◆ TASK DIRECTIONS ◆
Give the entries below again exactly. Their pictures are not needed.

◆ TASK INPUTS ◆
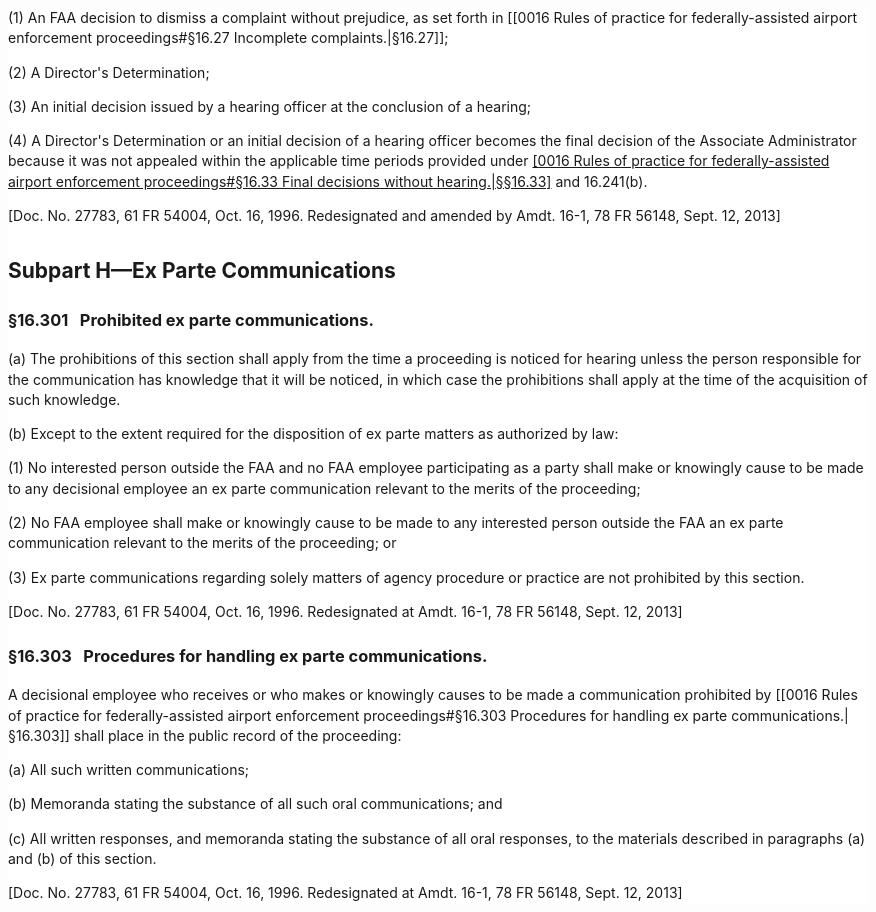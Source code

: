 \(1\) An FAA decision to dismiss a complaint without prejudice, as set forth in [[0016 Rules of practice for federally-assisted airport enforcement proceedings#§16.27   Incomplete complaints.|§16.27]];

\(2\) A Director's Determination;

\(3\) An initial decision issued by a hearing officer at the conclusion of a hearing;

\(4\) A Director's Determination or an initial decision of a hearing officer becomes the final decision of the Associate Administrator because it was not appealed within the applicable time periods provided under [[0016 Rules of practice for federally-assisted airport enforcement proceedings#§16.33   Final decisions without hearing.|§§16.33]](c) and 16.241(b).

\[Doc. No. 27783, 61 FR 54004, Oct. 16, 1996. Redesignated and amended by Amdt. 16-1, 78 FR 56148, Sept. 12, 2013\]

## Subpart H—Ex Parte Communications

### §16.301   Prohibited ex parte communications.

\(a\) The prohibitions of this section shall apply from the time a proceeding is noticed for hearing unless the person responsible for the communication has knowledge that it will be noticed, in which case the prohibitions shall apply at the time of the acquisition of such knowledge.

\(b\) Except to the extent required for the disposition of ex parte matters as authorized by law:

\(1\) No interested person outside the FAA and no FAA employee participating as a party shall make or knowingly cause to be made to any decisional employee an ex parte communication relevant to the merits of the proceeding;

\(2\) No FAA employee shall make or knowingly cause to be made to any interested person outside the FAA an ex parte communication relevant to the merits of the proceeding; or

\(3\) Ex parte communications regarding solely matters of agency procedure or practice are not prohibited by this section.

\[Doc. No. 27783, 61 FR 54004, Oct. 16, 1996. Redesignated at Amdt. 16-1, 78 FR 56148, Sept. 12, 2013\]

### §16.303   Procedures for handling ex parte communications.

A decisional employee who receives or who makes or knowingly causes to be made a communication prohibited by [[0016 Rules of practice for federally-assisted airport enforcement proceedings#§16.303   Procedures for handling ex parte communications.|§16.303]] shall place in the public record of the proceeding:

\(a\) All such written communications;

\(b\) Memoranda stating the substance of all such oral communications; and

\(c\) All written responses, and memoranda stating the substance of all oral responses, to the materials described in paragraphs (a) and (b) of this section.

\[Doc. No. 27783, 61 FR 54004, Oct. 16, 1996. Redesignated at Amdt. 16-1, 78 FR 56148, Sept. 12, 2013\]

◆ EXERCISE RESULT ◆
Source code

: \(1\) An FAA decision to dismiss a complaint without prejudice, as set forth in [[0016 Rules of practice for federally-assisted airport enforcement proceedings#§16.27   Incomplete complaints.|§16.27]];

\(2\) A Director's Determination;

\(3\) An initial decision issued by a hearing officer at the conclusion of a hearing;

\(4\) A Director's Determination or an initial decision of a hearing officer becomes the final decision of the Associate Administrator because it was not appealed within the applicable time periods provided under [[0016 Rules of practice for federally-assisted airport enforcement proceedings#§16.33   Final decisions without hearing.|§§16.33]](c) and 16.241(b).

\[Doc. No. 27783, 61 FR 54004, Oct. 16, 1996. Redesignated and amended by Amdt. 16-1, 78 FR 56148, Sept. 12, 2013\]

## Subpart H—Ex Parte Communications

### §16.301   Prohibited ex parte communications.

\(a\) The prohibitions of this section shall apply from the time a proceeding is noticed for hearing unless the person responsible for the communication has knowledge that it will be noticed, in which case the prohibitions shall apply at the time of the acquisition of such knowledge.

\(b\) Except to the extent required for the disposition of ex parte matters as authorized by law:

\(1\) No interested person outside the FAA and no FAA employee participating as a party shall make or knowingly cause to be made to any decisional employee an ex parte communication relevant to the merits of the proceeding;

\(2\) No FAA employee shall make or knowingly cause to be made to any interested person outside the FAA an ex parte communication relevant to the merits of the proceeding; or

\(3\) Ex parte communications regarding solely matters of agency procedure or practice are not prohibited by this section.

\[Doc. No. 27783, 61 FR 54004, Oct. 16, 1996. Redesignated at Amdt. 16-1, 78 FR 56148, Sept. 12, 2013\]

### §16.303   Procedures for handling ex parte communications.

A decisional employee who receives or who makes or knowingly causes to be made a communication prohibited by [[0016 Rules of practice for federally-assisted airport enforcement proceedings#§16.303   Procedures for handling ex parte communications.|§16.303]] shall place in the public record of the proceeding:

\(a\) All such written communications;

\(b\) Memoranda stating the substance of all such oral communications; and

\(c\) All written responses, and memoranda stating the substance of all oral responses, to the materials described in paragraphs (a) and (b) of this section.

\[Doc. No. 27783, 61 FR 54004, Oct. 16, 1996. Redesignated at Amdt. 16-1, 78 FR 56148, Sept. 12, 2013\]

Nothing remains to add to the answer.